The purpose of this blueprint is to describe how we can parallelize replication for simple-case scenarios with some constraints. We have two suggested approaches, each with benefits and drawbacks. We have considered many details, but we omit them for now until we decide on which approach to take.
The primary target for this particular implementation is:
- SaaS application, with allocation one database (schema) per user
- sharding databases
- MySQL Hosting providers
The biggest problem in current master→slave schema is slave is not being able to catch up with master, because of restriction of single execution thread on slave, while on master queries are executed in multi-concurrent way.
The system has the following constraints:
- All tables must be InnoDB.
- Queries are parallelized at the database level. Each transaction goes to a specific thread based on the connection's default database (set by USE).
- Databases are 100% independent of each other. No guarantees are made if there are cross-database foreign keys, views, triggers, stored procedures, or similar. We can optionally check and warn that each statement doesn't access tables outside of its proper database, but that is all.

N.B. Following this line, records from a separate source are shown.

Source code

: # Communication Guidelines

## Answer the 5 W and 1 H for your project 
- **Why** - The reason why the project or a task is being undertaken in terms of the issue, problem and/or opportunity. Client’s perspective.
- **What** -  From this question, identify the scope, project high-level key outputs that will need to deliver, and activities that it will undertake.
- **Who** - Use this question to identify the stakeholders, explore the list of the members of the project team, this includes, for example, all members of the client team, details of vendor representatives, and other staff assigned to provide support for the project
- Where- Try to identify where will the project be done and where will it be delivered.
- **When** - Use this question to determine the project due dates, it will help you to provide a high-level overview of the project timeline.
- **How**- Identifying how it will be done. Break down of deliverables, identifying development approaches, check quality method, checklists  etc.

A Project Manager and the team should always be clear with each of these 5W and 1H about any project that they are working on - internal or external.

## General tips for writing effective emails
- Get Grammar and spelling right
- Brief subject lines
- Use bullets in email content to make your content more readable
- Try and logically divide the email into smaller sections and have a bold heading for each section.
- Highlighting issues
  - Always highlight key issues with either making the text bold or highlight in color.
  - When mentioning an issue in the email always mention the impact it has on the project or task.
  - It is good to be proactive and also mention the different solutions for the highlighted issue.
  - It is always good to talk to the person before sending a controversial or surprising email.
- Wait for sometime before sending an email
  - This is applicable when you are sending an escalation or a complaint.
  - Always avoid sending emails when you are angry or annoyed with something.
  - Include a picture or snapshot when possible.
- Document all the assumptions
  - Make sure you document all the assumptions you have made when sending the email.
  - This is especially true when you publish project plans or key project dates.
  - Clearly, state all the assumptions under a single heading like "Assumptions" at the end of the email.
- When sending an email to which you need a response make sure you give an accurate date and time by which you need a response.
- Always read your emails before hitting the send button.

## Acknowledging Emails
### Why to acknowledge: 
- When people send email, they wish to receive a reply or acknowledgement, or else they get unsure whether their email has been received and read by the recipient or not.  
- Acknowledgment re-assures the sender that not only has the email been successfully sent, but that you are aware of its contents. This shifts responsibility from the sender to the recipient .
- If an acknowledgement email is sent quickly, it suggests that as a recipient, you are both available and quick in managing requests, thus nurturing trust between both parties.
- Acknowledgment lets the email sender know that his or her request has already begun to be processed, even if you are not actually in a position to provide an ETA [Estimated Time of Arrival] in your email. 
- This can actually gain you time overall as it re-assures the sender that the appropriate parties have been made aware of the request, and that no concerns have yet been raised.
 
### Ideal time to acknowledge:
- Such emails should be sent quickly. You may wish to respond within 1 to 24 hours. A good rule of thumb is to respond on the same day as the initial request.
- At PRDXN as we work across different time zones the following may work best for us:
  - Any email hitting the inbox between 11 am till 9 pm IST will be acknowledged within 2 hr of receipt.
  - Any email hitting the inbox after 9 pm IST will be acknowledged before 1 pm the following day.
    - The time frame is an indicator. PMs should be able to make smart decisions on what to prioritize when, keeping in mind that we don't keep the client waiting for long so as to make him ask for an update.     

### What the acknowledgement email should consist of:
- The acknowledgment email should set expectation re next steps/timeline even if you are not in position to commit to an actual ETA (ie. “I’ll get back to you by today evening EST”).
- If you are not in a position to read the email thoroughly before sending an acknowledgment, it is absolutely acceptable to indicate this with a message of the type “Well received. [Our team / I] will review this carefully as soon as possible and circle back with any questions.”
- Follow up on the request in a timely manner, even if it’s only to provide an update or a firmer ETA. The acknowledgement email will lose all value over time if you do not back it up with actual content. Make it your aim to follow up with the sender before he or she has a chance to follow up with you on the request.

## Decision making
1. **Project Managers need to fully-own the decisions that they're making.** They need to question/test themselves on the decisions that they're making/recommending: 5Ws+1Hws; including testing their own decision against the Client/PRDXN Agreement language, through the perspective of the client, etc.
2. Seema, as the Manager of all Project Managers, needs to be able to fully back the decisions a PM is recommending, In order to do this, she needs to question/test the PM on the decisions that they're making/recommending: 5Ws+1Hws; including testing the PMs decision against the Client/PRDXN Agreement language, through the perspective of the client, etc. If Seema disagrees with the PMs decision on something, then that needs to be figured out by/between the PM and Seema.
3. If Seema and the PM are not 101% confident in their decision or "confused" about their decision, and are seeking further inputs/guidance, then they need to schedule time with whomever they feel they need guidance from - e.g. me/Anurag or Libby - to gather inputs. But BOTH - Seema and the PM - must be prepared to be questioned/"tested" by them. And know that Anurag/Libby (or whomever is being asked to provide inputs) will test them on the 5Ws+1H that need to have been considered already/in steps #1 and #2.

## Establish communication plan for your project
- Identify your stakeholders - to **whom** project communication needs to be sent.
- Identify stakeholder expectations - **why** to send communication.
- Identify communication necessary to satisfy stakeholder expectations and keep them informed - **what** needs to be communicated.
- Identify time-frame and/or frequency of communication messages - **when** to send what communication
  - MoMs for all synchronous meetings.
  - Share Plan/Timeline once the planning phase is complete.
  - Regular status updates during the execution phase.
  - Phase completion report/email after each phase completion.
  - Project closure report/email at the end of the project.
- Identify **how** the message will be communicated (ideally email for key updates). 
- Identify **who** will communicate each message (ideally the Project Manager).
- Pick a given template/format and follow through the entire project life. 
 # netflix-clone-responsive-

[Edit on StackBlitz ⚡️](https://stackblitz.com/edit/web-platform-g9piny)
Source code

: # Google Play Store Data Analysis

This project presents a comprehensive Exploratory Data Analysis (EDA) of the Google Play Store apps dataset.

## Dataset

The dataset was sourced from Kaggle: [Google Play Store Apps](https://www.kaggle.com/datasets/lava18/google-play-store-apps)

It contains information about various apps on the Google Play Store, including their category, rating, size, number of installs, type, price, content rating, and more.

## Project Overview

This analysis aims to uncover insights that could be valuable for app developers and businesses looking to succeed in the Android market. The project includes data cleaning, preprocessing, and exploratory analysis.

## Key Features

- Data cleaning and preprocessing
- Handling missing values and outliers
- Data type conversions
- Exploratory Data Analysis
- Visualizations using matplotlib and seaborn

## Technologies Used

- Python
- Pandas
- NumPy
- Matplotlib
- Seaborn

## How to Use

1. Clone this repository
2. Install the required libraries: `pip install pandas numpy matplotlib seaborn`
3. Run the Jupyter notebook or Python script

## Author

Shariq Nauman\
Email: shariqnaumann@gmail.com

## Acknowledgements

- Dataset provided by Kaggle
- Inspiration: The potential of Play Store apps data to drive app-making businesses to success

- The IO thread's behavior is unchanged.
- The dynamic variable SLAVE_SQL_THREADS controls how many SQL threads there are.
- Each database is assigned to a thread using a hash function against the database name. There is no user control over this.
- SHOW SLAVE STATUS has no additional rows. There is full information on all threads in the INFORMATION_SCHEMA.SLAVE_SQL_THREADS table.
- SQL threads can optionally be started or stopped independently.
- Configuration to setup amount of threads
- INFORMATION_SCHEMA table with information about each thread
- SHOW SLAVE STATUS for THREAD <N>
- START / STOP SQL_THREAD <N>
- ability to recovery from error for THREAD <N>
This section explains the approaches we have considered.
This design makes each database's replication fully independent of the others. Each database is replicated as fast as possible. No attempt is made to track the “position” of the server as a whole; instead, each thread keeps track of the updates it has applied to each of the databases for which it is responsible.
- A slow transaction in one database does not slow down anything else in the system.
- The state of the databases is fully independent. Some can be very delayed, others can be up-to-date. The system has no simple state; it is a complex mix depending on how fast things execute.
- For STATEMENT BASED REPLICATION: we store information about each slave thread in InnoDB table. This way it will provide guarantee we have current position even after crash or system failure.
- For ROW BASED REPLICATION: We need to run RBR in IDEMPOTENT mode, in order to recovery from hard-crash or power-off. And it keeps possibility to have database in *undefined* state during re-applying logs, as some databases will be with already applied information, and some others not.
This design forces transactions to begin and commit in the same order they occur in the binary log from the master.
- The system as a whole has a single, well-defined “position” relative to the master, the same as normal replication.
- All the data in the system is self-consistent.
- It is possible to restart after a crash, just as normal replication.
- It is theoretically possible to remove some of the above constraints in the future, and make the system work in more cases.
- Variations in query execution time will force some transactions to wait for others to complete and commit before they can commit. Thus, the workload will be at least partially serialized, and the benefit of parallelization will be reduced. The more variation in execution time, the less advantage there will be.
- Very slow transactions will delay replication for the system as a whole.